Beluga Critical Habitat

Beluga whales. Photo: NOAA Fisheries

Beluga whales. Photo: NOAA Fisheries

I attended a public hearing hosted National Marine Fisheries Service about a designated Critical Habitat Area for Cook Inlet Beluga whales. There will be another one tomorrow, Feb 12, 2010, at the Loussac Library in Anchorage beginning at 6PM.

On the surface you would be concerned about the belugas and thankful that the federal government is doing something to protect them. But the more you look into the issue the more confusing it gets. You get into a morass of Federal and State bureaucracies that jealously guard their piece of the power and money puzzle. Each manager, biologist, economist, and paper pusher manipulates and massages the meager scientific data to best benefit their share of the kingdom.

Basically, NMFS determined that Cook Inlet Belugas were endangered and evoked the Endangered Species Act to protect them. This put into place a series of acts that include the Critical Habitat Area. The more you look into it, the more you realize that these agencies really don’t even know that the whales are decreasing in population. There are anecdotal reports of large amounts of belugas in the 60s and earlier. The Alaska Department of Fish and Wildlife apparently did a survey in the late seventies that found over 1000 belugas in Cook Inlet. Now they they feel that there are about 300 left.

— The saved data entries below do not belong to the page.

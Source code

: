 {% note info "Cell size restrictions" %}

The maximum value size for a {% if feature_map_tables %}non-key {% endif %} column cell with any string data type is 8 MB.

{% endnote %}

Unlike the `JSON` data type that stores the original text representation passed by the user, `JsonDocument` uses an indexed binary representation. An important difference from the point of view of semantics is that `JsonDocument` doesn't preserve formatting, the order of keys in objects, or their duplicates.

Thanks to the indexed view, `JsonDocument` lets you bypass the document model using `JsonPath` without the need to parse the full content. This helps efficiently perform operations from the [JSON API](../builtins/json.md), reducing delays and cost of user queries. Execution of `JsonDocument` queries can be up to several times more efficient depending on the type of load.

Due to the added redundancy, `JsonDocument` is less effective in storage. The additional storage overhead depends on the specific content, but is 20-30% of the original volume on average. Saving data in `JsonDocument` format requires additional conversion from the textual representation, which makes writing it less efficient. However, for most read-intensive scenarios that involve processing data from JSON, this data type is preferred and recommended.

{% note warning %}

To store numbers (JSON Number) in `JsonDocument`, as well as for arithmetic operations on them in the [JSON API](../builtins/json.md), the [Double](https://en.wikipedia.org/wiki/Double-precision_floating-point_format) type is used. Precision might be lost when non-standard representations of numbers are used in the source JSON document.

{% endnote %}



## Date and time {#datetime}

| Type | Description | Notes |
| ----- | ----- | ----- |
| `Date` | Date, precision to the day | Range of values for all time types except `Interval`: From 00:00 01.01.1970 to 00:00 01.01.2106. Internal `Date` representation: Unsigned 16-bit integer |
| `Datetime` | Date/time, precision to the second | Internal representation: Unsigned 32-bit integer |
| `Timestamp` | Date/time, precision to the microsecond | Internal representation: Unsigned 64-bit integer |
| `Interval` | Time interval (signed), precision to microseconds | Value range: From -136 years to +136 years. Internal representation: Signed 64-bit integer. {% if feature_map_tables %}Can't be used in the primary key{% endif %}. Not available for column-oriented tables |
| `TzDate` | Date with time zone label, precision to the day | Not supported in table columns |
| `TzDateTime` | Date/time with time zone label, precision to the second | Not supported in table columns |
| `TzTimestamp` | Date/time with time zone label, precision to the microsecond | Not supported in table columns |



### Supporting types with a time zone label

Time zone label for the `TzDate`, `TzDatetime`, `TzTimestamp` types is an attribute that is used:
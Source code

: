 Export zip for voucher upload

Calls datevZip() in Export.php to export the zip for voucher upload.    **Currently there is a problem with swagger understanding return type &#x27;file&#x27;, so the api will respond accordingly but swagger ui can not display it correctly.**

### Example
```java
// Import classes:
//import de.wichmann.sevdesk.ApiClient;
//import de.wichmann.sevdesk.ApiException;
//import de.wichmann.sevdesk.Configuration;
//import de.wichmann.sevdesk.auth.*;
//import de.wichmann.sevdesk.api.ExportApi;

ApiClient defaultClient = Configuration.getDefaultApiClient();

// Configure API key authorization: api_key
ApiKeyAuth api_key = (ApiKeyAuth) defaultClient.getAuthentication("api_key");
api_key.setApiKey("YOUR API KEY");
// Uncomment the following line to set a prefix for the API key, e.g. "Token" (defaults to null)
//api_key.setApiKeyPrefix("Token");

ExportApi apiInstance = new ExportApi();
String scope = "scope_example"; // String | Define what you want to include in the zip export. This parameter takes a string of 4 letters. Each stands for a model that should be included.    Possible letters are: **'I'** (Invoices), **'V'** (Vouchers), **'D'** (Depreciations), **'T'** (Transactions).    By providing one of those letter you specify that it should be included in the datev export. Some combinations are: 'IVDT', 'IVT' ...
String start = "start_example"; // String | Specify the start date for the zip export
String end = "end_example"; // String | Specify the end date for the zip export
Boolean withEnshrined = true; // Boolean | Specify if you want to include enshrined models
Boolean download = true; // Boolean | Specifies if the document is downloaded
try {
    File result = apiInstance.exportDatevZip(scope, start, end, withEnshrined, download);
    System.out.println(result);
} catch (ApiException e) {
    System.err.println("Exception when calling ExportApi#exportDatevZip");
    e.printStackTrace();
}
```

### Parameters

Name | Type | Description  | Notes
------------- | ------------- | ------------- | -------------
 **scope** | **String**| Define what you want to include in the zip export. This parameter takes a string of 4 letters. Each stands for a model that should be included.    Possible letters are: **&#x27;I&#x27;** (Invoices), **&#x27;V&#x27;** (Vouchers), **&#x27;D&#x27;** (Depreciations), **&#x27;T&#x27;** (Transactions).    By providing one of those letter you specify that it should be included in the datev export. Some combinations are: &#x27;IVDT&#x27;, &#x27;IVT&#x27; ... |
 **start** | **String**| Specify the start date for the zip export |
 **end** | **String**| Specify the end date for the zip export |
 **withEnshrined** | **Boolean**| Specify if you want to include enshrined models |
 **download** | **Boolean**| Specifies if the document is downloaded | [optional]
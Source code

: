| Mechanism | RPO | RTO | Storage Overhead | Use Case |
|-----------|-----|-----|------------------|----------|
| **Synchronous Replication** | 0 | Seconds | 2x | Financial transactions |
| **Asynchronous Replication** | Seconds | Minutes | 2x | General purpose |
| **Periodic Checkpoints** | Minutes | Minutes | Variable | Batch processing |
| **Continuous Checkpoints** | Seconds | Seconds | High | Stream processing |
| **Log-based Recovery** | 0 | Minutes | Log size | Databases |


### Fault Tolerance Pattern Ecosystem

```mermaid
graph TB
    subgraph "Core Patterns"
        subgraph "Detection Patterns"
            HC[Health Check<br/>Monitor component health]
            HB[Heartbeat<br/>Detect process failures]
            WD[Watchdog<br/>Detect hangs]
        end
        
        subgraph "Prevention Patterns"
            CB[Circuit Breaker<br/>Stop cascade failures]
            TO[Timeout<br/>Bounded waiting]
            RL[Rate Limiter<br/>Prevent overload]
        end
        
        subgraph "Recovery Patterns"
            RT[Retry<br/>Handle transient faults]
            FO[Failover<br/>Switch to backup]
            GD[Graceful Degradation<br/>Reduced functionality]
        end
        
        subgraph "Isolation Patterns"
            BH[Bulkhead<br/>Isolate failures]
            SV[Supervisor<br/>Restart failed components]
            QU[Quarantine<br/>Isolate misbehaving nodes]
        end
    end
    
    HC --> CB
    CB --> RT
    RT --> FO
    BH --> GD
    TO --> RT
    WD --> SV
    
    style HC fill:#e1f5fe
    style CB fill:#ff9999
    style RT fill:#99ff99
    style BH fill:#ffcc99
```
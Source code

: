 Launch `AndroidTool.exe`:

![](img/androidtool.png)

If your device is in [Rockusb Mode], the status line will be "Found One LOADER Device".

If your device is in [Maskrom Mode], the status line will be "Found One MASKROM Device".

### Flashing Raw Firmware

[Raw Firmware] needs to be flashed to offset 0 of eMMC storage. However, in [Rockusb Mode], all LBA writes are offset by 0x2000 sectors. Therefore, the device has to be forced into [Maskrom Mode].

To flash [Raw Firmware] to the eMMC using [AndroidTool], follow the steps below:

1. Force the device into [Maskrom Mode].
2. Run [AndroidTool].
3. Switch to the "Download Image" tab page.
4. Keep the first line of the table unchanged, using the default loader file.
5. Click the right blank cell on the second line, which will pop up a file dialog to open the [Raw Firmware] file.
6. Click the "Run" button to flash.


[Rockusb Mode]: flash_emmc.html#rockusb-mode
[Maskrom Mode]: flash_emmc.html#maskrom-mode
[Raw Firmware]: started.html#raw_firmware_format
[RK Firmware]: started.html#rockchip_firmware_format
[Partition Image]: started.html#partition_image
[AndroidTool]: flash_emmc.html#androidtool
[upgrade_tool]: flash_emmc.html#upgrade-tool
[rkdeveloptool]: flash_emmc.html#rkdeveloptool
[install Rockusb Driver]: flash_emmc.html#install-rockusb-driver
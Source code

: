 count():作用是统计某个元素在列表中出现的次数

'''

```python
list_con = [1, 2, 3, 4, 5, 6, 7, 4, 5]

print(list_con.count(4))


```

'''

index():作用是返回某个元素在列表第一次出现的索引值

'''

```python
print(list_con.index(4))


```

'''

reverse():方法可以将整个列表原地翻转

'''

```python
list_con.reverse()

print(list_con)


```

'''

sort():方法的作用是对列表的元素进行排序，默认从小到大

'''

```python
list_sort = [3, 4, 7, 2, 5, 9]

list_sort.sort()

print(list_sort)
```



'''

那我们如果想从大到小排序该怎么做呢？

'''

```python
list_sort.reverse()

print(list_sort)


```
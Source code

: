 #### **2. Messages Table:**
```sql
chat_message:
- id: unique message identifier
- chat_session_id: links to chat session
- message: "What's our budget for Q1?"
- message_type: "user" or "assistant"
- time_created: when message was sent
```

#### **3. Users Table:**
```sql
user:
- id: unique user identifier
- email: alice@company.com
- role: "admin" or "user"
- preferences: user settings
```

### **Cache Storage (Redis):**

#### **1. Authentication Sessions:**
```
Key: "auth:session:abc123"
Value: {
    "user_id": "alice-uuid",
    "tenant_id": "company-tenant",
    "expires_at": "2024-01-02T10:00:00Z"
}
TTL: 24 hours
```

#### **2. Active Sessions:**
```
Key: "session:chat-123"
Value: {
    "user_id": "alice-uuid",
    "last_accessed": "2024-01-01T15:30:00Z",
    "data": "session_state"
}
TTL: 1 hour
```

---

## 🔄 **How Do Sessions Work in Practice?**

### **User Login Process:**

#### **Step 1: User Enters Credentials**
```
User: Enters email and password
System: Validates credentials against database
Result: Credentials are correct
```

The problem is that there is a big leak at the bottom of the Inlet. Belugas can easily come and go when they please. NMFS feels that this is a discreet population that does not intermingle with others. They base this assumption on a total of 18 tagged whales over a period of almost a decade. There were only 1-3 whales tagged each year and the tags only lasted a short time, never more than a few months and often much less. They were able to track these few whales for those short periods and during that time they didn’t leave the inlet. Based on that they feel this is a separate enough species to invoke the Endangered Species Act and declare pretty much the whole Northern Cook Inlet a Critical Habitat Area.

I could go on with examples like this but read the report for yourself here. You will notice that that it is riddled with things that MAY happen, negative things that COULD affect belugas, and “facts” that APPEAR to be true. They KNOW very little but are willing to take drastic action on that small amount of knowledge. The reason this action is so drastic is because belugas feed on salmon which spawn in almost every stream that empties into Cook Inlet. If you want to build a bridge across the stream, or fish, or develop anything in such a way that might affect these streams you may have to jump through some more federal hoops that could stop you in your tracks.

I guess the climate change fiasco has made me distrust the experts on these issues. The more I look into this beluga whale issue I wonder if something similar is happening. There is just so little science backing up the Critical Habitat Area proposal that it seems the cart is before the horse.

If you want to get involved you only have a couple weeks to say your piece. Here is the NOAA website about public comments on this issue. Read the grey column on the right and make sure to use the RIN number or your comment will not be read by anyone.

ADN recently had a report on this issue here with a good graph of the critical habitat area. The Critical Habitat Area is only in the inlet, but the illustration that got my attention at the public hearing showed all the feeder streams into the inlet which affect the critical habitat area. This includes pretty much the whole Matanuska-Susitna Borough.


I’ve done a little bit more reading. Sightings of Belugas near Yakatat on several occasions lead some to believe that these are belugas from Cook Inlet. If they are from Cook Inlet, that could explain the sudden depleted population…they are swimming away. I guess the question would be, why? And the other question would be, have they actually been doing this for years? Belugas are easy prey for killer whales when they are out in the Gulf of Alaska, so if they do swim away, chances are a lot of them do not survive.

On the other hand, some think the Yakatat Beluga is a separate distinct group like the ones in Cook Inlet and stay in the area year around.